-- To do --
In the data that follows, find each line containing "Projects" and copy it.

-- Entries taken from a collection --
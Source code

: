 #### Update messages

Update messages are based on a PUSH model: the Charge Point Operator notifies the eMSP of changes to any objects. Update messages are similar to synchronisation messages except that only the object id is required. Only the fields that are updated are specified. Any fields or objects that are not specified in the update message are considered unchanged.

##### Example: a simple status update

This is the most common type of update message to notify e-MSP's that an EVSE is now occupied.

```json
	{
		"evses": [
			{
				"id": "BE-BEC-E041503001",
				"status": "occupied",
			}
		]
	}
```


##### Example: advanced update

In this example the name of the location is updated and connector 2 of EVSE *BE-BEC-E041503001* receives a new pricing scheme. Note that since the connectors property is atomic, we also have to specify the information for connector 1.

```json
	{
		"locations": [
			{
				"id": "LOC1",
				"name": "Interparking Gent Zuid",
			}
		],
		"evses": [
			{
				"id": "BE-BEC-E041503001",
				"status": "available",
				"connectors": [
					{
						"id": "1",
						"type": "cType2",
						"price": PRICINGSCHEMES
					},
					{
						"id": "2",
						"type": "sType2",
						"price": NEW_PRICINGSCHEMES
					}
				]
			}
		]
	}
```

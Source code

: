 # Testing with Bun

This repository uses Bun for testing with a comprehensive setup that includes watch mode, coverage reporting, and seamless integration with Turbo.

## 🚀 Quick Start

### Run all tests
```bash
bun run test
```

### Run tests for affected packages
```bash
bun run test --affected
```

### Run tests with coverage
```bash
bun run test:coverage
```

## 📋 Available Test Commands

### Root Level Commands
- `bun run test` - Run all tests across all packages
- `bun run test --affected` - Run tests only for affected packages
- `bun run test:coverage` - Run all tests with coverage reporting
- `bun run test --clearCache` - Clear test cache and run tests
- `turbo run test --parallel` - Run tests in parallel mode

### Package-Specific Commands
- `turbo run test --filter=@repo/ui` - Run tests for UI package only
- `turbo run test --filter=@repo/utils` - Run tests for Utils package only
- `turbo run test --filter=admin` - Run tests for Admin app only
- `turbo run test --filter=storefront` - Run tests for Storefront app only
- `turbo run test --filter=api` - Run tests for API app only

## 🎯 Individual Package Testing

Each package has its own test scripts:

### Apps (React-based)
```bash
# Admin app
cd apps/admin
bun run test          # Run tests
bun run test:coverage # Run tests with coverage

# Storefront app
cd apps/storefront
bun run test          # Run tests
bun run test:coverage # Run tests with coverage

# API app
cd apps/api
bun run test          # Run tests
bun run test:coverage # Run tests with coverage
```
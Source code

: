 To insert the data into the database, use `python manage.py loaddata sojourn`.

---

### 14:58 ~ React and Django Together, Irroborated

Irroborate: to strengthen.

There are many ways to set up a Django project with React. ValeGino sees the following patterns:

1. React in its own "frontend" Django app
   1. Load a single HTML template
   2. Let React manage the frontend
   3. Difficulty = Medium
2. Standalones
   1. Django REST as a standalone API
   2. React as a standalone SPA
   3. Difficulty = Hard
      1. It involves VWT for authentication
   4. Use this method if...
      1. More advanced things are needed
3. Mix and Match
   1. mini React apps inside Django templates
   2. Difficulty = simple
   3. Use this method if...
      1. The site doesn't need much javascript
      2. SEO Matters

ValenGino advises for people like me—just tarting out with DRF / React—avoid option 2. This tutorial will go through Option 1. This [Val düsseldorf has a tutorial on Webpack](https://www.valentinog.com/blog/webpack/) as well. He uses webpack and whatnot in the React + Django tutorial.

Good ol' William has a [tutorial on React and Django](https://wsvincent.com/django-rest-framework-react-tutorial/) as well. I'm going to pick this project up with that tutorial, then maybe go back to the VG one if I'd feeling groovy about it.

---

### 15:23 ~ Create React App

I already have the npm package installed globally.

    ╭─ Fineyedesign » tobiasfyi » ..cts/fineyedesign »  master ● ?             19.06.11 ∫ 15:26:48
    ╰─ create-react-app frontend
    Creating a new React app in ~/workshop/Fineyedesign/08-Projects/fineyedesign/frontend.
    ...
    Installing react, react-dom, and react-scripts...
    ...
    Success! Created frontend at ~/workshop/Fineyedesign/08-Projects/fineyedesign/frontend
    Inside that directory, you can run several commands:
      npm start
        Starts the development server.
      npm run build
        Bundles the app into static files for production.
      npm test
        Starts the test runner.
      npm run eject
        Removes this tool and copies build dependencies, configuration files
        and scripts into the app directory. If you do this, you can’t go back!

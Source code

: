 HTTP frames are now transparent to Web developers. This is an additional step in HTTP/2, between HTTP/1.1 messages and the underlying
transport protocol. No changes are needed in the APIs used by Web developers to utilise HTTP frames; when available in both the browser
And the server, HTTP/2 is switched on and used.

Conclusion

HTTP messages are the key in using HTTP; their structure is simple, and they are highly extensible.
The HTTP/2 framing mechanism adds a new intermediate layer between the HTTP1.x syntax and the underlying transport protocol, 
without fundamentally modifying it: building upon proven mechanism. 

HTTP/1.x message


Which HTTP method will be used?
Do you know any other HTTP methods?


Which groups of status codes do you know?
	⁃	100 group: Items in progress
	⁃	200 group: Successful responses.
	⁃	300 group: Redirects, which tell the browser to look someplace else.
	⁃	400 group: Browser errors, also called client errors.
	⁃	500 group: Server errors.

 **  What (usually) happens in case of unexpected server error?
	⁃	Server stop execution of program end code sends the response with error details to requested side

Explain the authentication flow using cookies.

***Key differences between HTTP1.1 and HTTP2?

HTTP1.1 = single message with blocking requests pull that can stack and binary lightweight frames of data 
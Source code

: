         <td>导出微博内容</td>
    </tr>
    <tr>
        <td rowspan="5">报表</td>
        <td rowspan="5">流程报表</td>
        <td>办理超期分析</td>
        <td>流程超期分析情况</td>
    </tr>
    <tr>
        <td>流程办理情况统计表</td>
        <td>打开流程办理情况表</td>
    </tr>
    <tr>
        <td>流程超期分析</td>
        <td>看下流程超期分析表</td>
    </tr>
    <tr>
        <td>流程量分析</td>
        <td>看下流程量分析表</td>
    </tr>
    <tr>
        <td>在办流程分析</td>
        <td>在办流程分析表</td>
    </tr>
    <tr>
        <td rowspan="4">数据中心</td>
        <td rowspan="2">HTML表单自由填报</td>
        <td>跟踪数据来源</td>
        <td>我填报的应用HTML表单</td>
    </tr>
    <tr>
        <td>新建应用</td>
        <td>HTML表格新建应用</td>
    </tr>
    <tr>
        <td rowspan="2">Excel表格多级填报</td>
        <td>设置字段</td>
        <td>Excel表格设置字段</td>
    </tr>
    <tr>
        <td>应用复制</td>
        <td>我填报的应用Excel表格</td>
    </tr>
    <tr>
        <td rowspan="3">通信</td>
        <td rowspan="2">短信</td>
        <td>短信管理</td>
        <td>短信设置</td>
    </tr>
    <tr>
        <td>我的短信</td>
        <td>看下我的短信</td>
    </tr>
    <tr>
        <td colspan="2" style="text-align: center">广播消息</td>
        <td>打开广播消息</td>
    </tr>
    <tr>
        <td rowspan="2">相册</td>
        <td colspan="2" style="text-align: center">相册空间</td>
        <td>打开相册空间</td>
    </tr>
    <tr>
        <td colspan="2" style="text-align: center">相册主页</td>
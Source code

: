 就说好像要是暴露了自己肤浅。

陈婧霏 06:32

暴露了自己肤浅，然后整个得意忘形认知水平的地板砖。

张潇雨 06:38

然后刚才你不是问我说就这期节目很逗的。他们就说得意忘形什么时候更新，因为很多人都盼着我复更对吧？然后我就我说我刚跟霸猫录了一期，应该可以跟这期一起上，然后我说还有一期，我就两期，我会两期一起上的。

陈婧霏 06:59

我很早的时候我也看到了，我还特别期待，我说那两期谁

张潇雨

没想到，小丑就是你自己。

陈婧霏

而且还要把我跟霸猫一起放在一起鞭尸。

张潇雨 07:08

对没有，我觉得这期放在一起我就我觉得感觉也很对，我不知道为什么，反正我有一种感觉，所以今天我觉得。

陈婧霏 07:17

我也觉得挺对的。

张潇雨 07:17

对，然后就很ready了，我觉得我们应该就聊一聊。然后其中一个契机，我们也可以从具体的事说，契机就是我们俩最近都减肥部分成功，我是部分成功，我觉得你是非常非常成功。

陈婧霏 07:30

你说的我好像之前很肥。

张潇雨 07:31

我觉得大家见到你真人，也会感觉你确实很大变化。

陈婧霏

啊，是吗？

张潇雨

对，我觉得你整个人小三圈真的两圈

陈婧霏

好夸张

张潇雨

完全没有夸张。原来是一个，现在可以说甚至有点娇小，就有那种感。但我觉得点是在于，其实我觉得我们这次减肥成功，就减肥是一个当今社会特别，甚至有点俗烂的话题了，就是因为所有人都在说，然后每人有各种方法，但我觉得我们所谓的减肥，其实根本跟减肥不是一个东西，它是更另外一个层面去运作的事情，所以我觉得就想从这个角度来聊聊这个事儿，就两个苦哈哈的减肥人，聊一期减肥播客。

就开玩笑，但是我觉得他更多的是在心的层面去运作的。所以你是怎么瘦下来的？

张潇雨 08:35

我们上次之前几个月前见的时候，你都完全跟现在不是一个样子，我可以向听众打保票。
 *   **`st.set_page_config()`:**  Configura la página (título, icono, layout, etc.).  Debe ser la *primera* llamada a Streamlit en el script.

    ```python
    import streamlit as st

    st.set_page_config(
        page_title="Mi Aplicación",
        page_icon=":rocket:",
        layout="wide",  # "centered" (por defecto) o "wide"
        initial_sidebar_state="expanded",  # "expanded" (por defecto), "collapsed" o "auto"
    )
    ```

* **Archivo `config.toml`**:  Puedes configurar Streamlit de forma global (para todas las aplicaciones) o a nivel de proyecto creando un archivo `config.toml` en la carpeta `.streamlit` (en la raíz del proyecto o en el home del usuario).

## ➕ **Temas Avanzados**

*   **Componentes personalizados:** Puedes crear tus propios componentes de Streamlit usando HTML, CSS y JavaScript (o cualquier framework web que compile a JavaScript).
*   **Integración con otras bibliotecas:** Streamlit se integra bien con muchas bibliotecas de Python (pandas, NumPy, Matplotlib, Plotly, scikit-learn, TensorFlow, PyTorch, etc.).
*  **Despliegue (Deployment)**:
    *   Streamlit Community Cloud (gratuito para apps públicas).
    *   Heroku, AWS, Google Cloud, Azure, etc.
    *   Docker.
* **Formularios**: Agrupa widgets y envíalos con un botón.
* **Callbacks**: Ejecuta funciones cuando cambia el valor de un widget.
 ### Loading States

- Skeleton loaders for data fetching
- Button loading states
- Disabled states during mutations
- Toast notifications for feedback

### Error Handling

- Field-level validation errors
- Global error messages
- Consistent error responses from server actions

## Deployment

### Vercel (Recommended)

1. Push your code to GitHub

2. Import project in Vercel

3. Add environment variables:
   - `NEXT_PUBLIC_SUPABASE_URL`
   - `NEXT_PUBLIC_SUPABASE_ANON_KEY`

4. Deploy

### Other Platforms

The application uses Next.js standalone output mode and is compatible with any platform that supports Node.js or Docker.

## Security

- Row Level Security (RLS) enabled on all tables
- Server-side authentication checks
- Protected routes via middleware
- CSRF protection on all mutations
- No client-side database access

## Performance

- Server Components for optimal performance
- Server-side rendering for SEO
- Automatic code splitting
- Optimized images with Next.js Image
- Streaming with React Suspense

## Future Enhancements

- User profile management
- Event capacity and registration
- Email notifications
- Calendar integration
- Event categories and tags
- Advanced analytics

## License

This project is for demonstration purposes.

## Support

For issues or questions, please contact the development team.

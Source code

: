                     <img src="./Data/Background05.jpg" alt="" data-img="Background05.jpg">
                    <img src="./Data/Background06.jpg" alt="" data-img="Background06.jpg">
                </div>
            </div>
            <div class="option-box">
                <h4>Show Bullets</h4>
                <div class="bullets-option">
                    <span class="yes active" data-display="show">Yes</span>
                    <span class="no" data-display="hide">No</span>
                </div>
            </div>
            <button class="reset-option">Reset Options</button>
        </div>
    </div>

-- Task output --
    Creating a new React app in ~/workshop/Fineyedesign/08-Projects/fineyedesign/frontend.
    Success! Created frontend at ~/workshop/Fineyedesign/08-Projects/fineyedesign/frontend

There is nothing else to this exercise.